[[ INFORMATION SHOWN open ]]
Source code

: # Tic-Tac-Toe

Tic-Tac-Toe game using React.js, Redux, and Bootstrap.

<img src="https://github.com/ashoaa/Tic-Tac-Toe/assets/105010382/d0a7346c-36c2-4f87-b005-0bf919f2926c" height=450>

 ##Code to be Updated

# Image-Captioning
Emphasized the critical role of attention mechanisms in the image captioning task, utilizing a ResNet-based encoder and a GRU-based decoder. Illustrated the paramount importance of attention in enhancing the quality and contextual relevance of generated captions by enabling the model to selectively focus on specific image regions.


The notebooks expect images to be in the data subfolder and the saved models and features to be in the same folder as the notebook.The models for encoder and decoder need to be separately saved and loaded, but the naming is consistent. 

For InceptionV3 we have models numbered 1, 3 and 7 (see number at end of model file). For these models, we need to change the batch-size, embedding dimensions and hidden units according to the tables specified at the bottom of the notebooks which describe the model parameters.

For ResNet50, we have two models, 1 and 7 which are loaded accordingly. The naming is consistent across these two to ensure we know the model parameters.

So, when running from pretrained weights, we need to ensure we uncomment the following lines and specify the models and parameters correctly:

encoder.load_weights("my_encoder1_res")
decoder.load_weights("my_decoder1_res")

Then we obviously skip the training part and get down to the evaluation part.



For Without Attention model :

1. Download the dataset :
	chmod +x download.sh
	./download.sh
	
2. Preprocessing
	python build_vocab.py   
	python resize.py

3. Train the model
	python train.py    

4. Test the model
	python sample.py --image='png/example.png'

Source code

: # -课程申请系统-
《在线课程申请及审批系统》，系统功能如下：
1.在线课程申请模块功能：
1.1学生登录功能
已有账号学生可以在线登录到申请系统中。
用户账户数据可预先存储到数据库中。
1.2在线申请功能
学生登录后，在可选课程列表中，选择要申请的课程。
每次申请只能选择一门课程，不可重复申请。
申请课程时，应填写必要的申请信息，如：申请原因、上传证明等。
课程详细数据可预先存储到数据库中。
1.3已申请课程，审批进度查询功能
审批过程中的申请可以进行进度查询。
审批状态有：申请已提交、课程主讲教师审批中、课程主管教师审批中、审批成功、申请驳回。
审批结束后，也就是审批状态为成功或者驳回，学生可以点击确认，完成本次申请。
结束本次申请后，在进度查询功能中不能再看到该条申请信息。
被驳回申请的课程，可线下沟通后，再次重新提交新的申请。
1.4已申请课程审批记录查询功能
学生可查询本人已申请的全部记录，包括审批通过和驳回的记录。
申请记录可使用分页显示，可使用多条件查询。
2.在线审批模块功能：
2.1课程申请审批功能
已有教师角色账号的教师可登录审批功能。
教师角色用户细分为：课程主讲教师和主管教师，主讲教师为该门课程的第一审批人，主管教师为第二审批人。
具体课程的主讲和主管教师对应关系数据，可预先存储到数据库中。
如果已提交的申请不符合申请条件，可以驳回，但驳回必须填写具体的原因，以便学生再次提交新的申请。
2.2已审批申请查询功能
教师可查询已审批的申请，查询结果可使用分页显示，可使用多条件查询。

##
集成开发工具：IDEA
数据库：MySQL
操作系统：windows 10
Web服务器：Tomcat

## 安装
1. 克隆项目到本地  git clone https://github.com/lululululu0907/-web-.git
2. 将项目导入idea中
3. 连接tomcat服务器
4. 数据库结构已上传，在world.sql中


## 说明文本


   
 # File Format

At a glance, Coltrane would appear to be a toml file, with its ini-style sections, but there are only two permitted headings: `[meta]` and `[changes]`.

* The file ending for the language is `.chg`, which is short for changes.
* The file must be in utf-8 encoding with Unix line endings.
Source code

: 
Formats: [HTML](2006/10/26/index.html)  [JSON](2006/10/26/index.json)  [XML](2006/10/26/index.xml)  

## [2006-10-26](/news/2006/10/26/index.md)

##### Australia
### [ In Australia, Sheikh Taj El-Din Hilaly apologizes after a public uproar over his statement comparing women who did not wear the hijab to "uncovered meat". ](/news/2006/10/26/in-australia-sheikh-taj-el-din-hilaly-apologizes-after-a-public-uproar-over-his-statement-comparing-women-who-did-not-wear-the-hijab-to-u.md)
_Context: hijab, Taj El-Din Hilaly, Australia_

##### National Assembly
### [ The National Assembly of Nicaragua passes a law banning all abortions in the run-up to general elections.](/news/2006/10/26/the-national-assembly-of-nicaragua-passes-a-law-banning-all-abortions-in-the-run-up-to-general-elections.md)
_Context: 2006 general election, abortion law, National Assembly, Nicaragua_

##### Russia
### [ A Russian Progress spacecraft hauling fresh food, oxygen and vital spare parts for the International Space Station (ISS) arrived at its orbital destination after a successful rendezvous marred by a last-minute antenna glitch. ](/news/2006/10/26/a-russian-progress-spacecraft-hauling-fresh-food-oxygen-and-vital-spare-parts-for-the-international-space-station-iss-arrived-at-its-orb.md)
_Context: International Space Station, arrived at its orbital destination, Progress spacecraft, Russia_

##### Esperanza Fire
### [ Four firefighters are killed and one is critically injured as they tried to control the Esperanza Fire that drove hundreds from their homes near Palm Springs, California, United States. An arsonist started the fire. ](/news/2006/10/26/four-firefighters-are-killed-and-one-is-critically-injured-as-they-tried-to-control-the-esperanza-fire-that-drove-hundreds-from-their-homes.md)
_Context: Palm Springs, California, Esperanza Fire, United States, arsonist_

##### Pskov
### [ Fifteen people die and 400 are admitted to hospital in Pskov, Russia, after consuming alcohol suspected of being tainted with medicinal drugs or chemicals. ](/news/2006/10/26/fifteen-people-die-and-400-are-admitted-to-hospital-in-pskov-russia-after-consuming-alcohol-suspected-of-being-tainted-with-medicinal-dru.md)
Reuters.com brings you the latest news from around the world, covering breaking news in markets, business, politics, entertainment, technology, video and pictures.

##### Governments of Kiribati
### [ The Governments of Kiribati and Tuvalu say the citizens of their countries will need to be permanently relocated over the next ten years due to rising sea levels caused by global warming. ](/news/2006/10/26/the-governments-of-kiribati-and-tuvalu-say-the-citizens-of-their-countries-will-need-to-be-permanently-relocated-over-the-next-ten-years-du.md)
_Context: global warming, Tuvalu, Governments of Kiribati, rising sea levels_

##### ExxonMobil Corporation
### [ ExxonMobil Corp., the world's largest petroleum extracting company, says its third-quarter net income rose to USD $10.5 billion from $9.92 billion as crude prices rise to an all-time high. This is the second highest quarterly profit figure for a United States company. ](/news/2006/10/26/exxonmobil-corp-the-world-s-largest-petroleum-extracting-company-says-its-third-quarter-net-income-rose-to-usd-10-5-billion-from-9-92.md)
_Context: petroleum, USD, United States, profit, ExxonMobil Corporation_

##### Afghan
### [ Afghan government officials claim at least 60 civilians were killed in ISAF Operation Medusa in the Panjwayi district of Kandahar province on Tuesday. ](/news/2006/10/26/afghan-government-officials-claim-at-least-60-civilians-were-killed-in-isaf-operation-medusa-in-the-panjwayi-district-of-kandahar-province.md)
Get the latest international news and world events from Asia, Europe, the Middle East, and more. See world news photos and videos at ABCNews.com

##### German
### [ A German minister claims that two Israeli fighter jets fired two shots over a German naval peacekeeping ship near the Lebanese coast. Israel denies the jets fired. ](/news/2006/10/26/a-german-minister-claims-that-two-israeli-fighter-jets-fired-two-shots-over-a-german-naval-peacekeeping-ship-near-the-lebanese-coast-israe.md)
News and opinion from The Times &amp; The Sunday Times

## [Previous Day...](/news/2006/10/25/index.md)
[[ INFORMATION SHOWN closed ]]
▶ **WHAT IS REQUIRED**: From the entries above, copy every line containing the word "github".

▶ **ANSWER SPACE**:
<img src="https://github.com/ashoaa/Tic-Tac-Toe/assets/105010382/d0a7346c-36c2-4f87-b005-0bf919f2926c" height=450>
1. 克隆项目到本地  git clone https://github.com/lululululu0907/-web-.git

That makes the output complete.